# quedarse para septiembre



## SpanProf85

En una novela española, aparece la oración "Jorge tenía que examinar a los que se habían quedado para septiembre." Jorge es un profesor de instituto. Mi pregunta es, ¿"los que se habían quedado" se refiere a los que suspendieron los exámenes antes de las vacaciones? ¿o simplemente a los que no los tomaron? ¿o los dos? ¿La traducción podría usar el término "make-up exams"? ¡Gracias de antemano!


----------



## fenixpollo

Could you give us more detail than "una novela española" and "un profesor de instituto", please? It's hard to know what "los que se habían quedado para septiembre" without a deeper understanding of the context.


----------



## Ferrol

Quiere decir que no habían aprobado los exámenes de fin de curso en Junio, bien por haberlos suspendido o por no haberse presentado


----------



## Magazine

_Make-up exams_ sounds good


----------



## Marsianitoh

Another option: " September resits".


----------



## SpanProf85

¡Gracias!


----------



## jilar

Que yo sepa el verbo quedarse se usa para referirse a las asignaturas. Las que nos quedan son las que suspendemos.
Ej: Me quedaron 2 asignaturas.

Si es esto lo que quiere decir el autor, me parece raro que diga que unos alumnos se quedaron para septiembre.

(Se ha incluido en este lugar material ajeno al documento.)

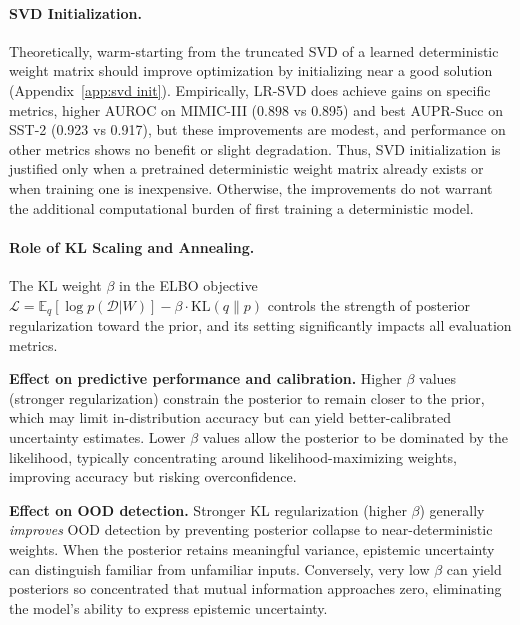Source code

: \documentclass{article}
\theoremstyle{plain}
\theoremstyle{definition}
\theoremstyle{remark}
\begin{document}
\paragraph{SVD Initialization.}
Theoretically, warm-starting from the truncated SVD of a learned deterministic weight matrix should improve optimization by initializing near a good solution (Appendix~\ref{app:svd init}). Empirically, LR-SVD does achieve gains on specific metrics, higher AUROC on MIMIC-III (0.898 vs 0.895) and best AUPR-Succ on SST-2 (0.923 vs 0.917), but these improvements are modest, and performance on other metrics shows no benefit or slight degradation. Thus, SVD initialization is justified only when a pretrained deterministic weight matrix already exists or when training one is inexpensive. Otherwise, the improvements do not warrant the additional computational burden of first training a deterministic model.



\paragraph{Role of KL Scaling and Annealing.}
The KL weight $\beta$ in the ELBO objective $\mathcal{L} = \mathbb{E}_{q}[\log p(\mathcal{D}|W)] - \beta \cdot \mathrm{KL}(q \| p)$ controls the strength of posterior regularization toward the prior, and its setting significantly impacts all evaluation metrics.

\textbf{Effect on predictive performance and calibration.} Higher $\beta$ values (stronger regularization) constrain the posterior to remain closer to the prior, which may limit in-distribution accuracy but can yield better-calibrated uncertainty estimates. Lower $\beta$ values allow the posterior to be dominated by the likelihood, typically concentrating around likelihood-maximizing weights, improving accuracy but risking overconfidence.

\textbf{Effect on OOD detection.} Stronger KL regularization (higher $\beta$) generally \emph{improves} OOD detection by preventing posterior collapse to near-deterministic weights. When the posterior retains meaningful variance, epistemic uncertainty can distinguish familiar from unfamiliar inputs. Conversely, very low $\beta$ can yield posteriors so concentrated that mutual information approaches zero, eliminating the model's ability to express epistemic uncertainty.
\end{document}
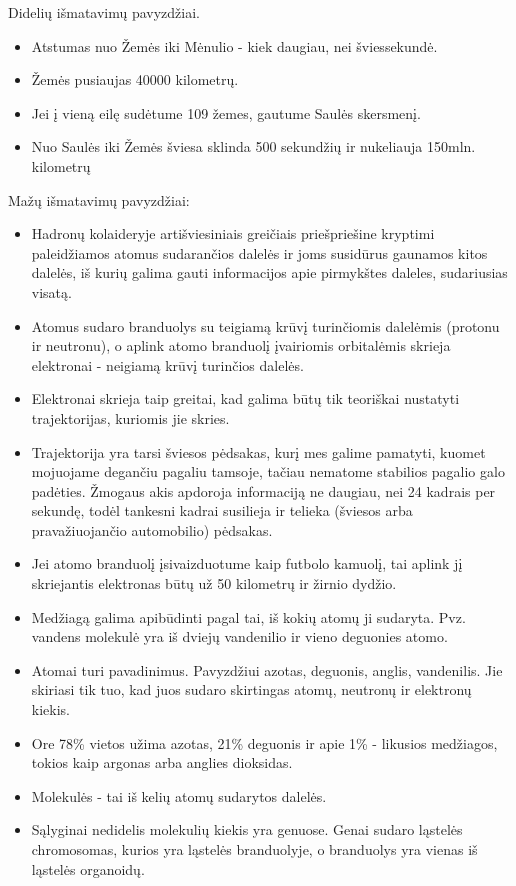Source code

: \documentclass[a4paper]{article}
\begin{document}
\begin{enumerate}
Didelių išmatavimų pavyzdžiai.
\begin{itemize}
\item Atstumas nuo Žemės iki Mėnulio - kiek daugiau, nei šviessekundė. 
\item Žemės pusiaujas 40000 kilometrų. 
\item Jei į vieną eilę sudėtume 109 žemes, gautume Saulės skersmenį. 
\item Nuo Saulės iki Žemės šviesa sklinda 500 sekundžių ir nukeliauja 150mln. kilometrų
\end{itemize}
Mažų išmatavimų pavyzdžiai:
\begin{itemize}
\item Hadronų kolaideryje artišviesiniais greičiais priešpriešine kryptimi paleidžiamos atomus sudarančios dalelės ir joms susidūrus gaunamos kitos dalelės, iš kurių galima gauti informacijos apie pirmykštes daleles, sudariusias visatą.
\item Atomus sudaro branduolys su teigiamą krūvį turinčiomis dalelėmis (protonu ir neutronu), o aplink atomo branduolį įvairiomis orbitalėmis skrieja elektronai - neigiamą krūvį turinčios dalelės.
\item Elektronai skrieja taip greitai, kad galima būtų tik teoriškai nustatyti trajektorijas, kuriomis jie skries.  
\item Trajektorija yra tarsi šviesos pėdsakas, kurį mes galime pamatyti, kuomet mojuojame degančiu pagaliu tamsoje, tačiau nematome stabilios pagalio galo padėties. Žmogaus akis apdoroja informaciją ne daugiau, nei 24 kadrais per sekundę, todėl tankesni kadrai susilieja ir telieka (šviesos arba pravažiuojančio automobilio) pėdsakas.
\item Jei atomo branduolį įsivaizduotume kaip futbolo kamuolį, tai aplink jį skriejantis elektronas būtų už 50 kilometrų ir žirnio dydžio.
\item Medžiagą galima apibūdinti pagal tai, iš kokių atomų ji sudaryta. Pvz. vandens molekulė yra iš dviejų vandenilio ir vieno deguonies atomo.
\item Atomai turi pavadinimus. Pavyzdžiui azotas, deguonis, anglis, vandenilis. Jie skiriasi tik tuo, kad juos sudaro skirtingas atomų, neutronų ir elektronų kiekis.
\item Ore 78\% vietos užima azotas, 21\% deguonis ir apie 1\% - likusios medžiagos, tokios kaip argonas arba anglies dioksidas.
\item Molekulės - tai iš kelių atomų sudarytos dalelės. 
\item Sąlyginai nedidelis molekulių kiekis yra genuose. Genai sudaro ląstelės chromosomas, kurios yra ląstelės branduolyje, o branduolys yra vienas iš ląstelės organoidų.

\end{itemize}
\end{enumerate}
\end{document}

Siendo así la frase, se puede entender que incluso puede haber quien se quede (en la ciudad o donde esté ese instituto, o sea, no se entiende como suspender la asignatura, sino como mantenerse en ese lugar) no por haber suspendido, sino para subir nota. Por ejemplo, sacar un 6 o un 5 en junio y presentarse en septiembre para intentar subir esa nota, buscando, quién sabe, un 7 como mínimo.


----------



## Marsianitoh

jilar said:


> Que yo sepa el verbo quedarse se usa para referirse a las asignaturas. Las que nos quedan son las que suspendemos. Ej: Me quedaron 2 asignaturas. Si es esto lo que quiere decir el autor, me parece raro que diga que unos alumnos se quedaron para septiembre. Siendo así la frase, se puede entender que incluso puede haber quien se quede (en la ciudad o donde esté ese instituto, o sea, no se entiende como suspender la asignatura, sino como mantenerse en ese lugar) no por haber suspendido, sino para subir nota. Por ejemplo, sacar un 6 o un 5 en junio y presentarse en septiembre para intentar subir esa nota, buscando, quién sabe, un 7 como mínimo.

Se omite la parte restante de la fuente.